As the doomsday date draws nearer, the recently released Hollywood film titled 2012 and a plethora of books have heightened fears of destruction of the world.
But Canadian archeologist Kathryn Reese-Taylor, who teaches at the University of Calgary, says it is not an end-of-the-world prophecy.
She says the translation of the text essentially says that something will occur December 21, 2012, and that it will be similar to something that occurred on another date in the past.
“We don’t know what that past occurrence was or what the future occurrence will be. At no point do any of the Maya texts actually prophesize the end of the world,” she says in a statement.
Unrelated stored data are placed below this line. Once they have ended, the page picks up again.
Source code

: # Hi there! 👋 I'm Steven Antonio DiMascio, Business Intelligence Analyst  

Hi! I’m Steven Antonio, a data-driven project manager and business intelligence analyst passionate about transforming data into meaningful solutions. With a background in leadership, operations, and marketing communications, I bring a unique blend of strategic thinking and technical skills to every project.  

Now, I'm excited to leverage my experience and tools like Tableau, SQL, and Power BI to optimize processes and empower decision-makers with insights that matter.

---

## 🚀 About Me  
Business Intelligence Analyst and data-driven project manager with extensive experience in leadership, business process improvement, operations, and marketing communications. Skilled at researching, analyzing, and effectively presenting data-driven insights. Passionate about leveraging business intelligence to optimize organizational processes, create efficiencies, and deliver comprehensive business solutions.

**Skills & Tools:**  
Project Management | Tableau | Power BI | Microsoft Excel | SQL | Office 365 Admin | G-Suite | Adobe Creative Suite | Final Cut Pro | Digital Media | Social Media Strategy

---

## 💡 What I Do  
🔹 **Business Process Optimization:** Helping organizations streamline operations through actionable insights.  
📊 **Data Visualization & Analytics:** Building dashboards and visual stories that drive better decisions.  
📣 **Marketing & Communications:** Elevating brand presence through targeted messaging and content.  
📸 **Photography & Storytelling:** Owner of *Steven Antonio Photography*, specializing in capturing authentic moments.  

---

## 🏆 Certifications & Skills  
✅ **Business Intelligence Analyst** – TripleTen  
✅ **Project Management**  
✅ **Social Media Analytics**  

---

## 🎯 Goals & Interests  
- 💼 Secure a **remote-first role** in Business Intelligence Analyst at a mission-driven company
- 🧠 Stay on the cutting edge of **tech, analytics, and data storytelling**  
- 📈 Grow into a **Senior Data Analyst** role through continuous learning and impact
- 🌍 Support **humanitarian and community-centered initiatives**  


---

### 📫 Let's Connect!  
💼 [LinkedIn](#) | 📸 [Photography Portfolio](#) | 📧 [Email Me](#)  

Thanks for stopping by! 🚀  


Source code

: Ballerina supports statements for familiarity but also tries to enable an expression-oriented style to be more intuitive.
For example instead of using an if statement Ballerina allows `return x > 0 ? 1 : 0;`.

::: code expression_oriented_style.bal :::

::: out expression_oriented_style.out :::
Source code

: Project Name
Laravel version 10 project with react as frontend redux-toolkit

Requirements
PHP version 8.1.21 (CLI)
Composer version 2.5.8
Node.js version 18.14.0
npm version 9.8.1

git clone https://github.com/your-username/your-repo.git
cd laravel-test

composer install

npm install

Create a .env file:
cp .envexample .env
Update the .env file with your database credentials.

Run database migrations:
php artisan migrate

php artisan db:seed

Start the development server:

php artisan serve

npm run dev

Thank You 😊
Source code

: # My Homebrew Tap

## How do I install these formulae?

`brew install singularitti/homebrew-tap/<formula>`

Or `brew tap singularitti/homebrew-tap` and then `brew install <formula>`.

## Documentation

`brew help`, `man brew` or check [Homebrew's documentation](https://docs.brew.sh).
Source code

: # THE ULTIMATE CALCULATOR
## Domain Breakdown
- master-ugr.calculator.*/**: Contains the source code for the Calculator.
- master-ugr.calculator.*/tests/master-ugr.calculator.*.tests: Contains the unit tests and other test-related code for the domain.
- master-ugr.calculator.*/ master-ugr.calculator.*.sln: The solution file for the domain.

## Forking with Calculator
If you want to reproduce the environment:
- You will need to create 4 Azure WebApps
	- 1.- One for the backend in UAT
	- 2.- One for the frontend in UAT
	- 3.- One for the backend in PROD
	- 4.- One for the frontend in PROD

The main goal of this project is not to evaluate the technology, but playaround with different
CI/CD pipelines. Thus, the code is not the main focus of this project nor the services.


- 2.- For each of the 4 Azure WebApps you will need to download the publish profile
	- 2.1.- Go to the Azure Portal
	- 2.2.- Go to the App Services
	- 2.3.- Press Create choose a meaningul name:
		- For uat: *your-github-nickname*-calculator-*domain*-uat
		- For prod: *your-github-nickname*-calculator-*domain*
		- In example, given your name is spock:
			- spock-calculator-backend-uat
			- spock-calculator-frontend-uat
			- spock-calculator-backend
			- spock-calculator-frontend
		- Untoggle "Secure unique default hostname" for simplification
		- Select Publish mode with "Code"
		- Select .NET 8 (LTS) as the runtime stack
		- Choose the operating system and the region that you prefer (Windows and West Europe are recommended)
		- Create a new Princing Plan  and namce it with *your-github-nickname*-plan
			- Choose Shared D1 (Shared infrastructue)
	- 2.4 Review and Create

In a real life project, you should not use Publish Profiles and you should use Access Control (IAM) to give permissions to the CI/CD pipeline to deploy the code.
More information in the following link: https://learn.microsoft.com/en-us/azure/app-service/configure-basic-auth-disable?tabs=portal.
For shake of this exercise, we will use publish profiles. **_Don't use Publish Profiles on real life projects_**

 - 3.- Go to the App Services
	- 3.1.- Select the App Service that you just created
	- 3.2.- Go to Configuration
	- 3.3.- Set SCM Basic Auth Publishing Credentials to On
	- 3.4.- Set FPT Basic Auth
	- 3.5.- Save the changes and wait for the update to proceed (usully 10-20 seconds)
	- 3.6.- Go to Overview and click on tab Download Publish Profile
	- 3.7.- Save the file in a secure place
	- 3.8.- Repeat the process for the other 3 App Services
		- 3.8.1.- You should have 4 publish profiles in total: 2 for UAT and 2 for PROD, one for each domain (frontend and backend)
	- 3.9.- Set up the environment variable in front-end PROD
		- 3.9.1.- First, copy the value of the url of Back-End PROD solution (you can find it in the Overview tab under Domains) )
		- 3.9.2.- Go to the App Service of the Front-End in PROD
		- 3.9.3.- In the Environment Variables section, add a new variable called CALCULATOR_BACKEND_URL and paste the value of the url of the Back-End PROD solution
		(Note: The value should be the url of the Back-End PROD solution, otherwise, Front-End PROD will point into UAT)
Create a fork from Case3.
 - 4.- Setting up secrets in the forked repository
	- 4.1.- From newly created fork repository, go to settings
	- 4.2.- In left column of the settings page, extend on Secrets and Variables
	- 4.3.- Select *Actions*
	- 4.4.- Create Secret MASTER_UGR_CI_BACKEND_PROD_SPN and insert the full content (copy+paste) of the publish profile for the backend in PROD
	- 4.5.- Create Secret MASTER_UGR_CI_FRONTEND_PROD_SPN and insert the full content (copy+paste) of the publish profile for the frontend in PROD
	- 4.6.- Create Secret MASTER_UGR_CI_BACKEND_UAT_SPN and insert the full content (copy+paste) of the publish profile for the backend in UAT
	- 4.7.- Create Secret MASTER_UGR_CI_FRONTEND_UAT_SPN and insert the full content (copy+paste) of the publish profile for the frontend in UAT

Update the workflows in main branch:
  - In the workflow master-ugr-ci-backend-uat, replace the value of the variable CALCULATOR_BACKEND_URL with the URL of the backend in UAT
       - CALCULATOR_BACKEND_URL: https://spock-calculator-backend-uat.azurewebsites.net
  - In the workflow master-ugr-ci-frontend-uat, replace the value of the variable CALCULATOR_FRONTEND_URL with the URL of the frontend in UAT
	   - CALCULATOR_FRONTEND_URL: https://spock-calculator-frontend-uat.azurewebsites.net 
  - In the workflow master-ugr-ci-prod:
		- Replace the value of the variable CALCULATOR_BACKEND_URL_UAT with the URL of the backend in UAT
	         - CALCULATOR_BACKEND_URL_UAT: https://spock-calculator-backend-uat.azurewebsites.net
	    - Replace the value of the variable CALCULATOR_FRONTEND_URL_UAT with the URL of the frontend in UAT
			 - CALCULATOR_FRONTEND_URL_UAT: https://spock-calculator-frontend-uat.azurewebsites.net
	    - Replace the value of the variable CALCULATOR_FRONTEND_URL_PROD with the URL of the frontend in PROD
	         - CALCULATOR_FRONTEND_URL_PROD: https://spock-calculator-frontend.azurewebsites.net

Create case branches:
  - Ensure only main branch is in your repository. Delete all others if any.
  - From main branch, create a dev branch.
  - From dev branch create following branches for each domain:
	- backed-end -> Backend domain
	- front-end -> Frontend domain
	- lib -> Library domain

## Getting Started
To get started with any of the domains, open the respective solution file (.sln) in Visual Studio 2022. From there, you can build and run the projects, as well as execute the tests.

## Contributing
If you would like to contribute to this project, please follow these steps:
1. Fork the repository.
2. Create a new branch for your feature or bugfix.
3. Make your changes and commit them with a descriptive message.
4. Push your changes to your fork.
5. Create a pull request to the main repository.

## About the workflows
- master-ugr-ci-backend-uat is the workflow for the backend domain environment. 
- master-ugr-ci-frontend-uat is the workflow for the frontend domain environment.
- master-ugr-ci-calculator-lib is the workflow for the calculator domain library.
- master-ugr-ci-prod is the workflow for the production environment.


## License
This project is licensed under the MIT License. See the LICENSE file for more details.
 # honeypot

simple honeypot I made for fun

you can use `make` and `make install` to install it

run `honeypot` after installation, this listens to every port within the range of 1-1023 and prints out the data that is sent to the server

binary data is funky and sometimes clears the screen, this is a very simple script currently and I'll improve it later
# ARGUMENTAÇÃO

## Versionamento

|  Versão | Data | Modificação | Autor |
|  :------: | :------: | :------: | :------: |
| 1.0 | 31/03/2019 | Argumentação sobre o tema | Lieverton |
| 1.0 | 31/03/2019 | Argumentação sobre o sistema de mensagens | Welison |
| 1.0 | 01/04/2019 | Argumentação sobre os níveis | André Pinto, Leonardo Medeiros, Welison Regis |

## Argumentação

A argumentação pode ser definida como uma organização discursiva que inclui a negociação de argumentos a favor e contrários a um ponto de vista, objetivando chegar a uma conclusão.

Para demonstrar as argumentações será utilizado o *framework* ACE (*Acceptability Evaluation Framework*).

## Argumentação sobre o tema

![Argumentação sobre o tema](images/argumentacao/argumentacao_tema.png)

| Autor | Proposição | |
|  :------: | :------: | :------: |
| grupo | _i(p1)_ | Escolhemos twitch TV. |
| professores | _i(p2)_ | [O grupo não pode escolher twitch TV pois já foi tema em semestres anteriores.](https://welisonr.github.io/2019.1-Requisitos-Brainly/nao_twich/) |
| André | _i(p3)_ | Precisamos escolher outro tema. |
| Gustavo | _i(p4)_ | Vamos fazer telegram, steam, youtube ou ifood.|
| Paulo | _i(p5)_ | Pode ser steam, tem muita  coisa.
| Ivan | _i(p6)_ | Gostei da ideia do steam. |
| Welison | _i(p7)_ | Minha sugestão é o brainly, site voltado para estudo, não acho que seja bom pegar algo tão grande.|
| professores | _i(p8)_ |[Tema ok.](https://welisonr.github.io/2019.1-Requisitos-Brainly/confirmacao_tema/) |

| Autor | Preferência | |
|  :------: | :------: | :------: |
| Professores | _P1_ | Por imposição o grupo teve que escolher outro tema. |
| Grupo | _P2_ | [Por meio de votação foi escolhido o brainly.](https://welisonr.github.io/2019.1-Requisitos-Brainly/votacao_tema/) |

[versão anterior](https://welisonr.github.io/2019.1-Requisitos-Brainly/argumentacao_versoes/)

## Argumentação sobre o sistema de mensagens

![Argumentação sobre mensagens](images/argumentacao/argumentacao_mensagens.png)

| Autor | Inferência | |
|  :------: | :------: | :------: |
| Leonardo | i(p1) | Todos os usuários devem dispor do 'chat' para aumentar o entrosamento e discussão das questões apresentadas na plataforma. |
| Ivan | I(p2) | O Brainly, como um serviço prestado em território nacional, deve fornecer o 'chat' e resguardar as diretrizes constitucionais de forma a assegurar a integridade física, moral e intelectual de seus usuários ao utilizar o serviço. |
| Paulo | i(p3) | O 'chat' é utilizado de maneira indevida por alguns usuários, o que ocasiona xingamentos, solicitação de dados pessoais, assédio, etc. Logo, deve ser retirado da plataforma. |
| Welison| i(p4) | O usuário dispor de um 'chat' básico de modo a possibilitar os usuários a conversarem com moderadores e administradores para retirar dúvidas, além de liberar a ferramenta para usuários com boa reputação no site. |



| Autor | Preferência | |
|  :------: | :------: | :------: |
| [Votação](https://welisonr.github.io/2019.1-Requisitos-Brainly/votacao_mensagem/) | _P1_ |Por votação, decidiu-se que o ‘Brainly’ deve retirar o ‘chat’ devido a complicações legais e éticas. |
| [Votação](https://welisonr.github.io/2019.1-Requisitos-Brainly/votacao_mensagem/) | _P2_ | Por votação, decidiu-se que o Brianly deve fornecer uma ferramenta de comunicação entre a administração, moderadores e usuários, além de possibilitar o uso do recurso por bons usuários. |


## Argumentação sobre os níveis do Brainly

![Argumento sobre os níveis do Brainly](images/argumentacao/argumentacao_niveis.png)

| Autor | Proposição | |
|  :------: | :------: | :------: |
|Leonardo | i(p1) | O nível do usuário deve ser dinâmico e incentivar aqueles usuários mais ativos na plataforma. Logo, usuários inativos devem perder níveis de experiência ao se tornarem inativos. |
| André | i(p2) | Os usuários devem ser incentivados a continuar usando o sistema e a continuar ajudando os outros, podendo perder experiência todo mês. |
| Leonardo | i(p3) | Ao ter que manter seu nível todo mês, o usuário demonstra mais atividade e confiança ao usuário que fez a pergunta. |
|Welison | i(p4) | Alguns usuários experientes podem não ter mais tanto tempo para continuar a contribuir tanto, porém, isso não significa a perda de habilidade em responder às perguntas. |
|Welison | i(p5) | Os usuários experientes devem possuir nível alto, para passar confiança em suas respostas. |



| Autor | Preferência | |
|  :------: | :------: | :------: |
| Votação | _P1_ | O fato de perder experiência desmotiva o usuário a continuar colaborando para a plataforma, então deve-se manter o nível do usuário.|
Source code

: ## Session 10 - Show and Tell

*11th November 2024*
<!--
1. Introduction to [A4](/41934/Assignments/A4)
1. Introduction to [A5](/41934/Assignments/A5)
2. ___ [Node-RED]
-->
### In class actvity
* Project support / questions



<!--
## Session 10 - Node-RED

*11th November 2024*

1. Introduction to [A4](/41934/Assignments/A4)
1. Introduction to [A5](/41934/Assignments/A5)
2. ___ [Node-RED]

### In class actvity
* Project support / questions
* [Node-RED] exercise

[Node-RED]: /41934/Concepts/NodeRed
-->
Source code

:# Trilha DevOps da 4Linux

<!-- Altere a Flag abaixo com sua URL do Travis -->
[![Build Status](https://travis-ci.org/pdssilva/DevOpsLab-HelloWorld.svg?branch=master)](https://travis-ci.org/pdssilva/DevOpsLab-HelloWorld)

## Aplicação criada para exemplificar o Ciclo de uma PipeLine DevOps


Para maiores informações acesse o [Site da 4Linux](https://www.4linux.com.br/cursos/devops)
“It was originally thought by people who study Maya languages that the date refers to the time when a deity would descend upon the earth,” the archeologist says.
But ‘re-examinations of the text now show that may not be the case.”
Reese-Taylor says this vague statement in the Maya document never meant the end of the world among the Maya people. But it is North Americans who have created this interpretation, she says.
“The idea of a Maya prophecy emerged in the 1970s when North American journalists and writers began to cherry pick ideas from the Maya, Aztec and Hopi cultures and created what they now call the Maya prophecy,” the Canadian archeologist says.
In the 1970s, she says, North America entered a trend of moving away from organized religions and towards exploring indigenous religions and beliefs.
The notion of the Maya prophecy caught on and sparked a money-making industry of books, workshops and tours.
“What is important is that Maya texts still refer to dates beyond December 21, 2012. How the Maya view time is much bigger than the current prophecy suggests,” the Canadian says.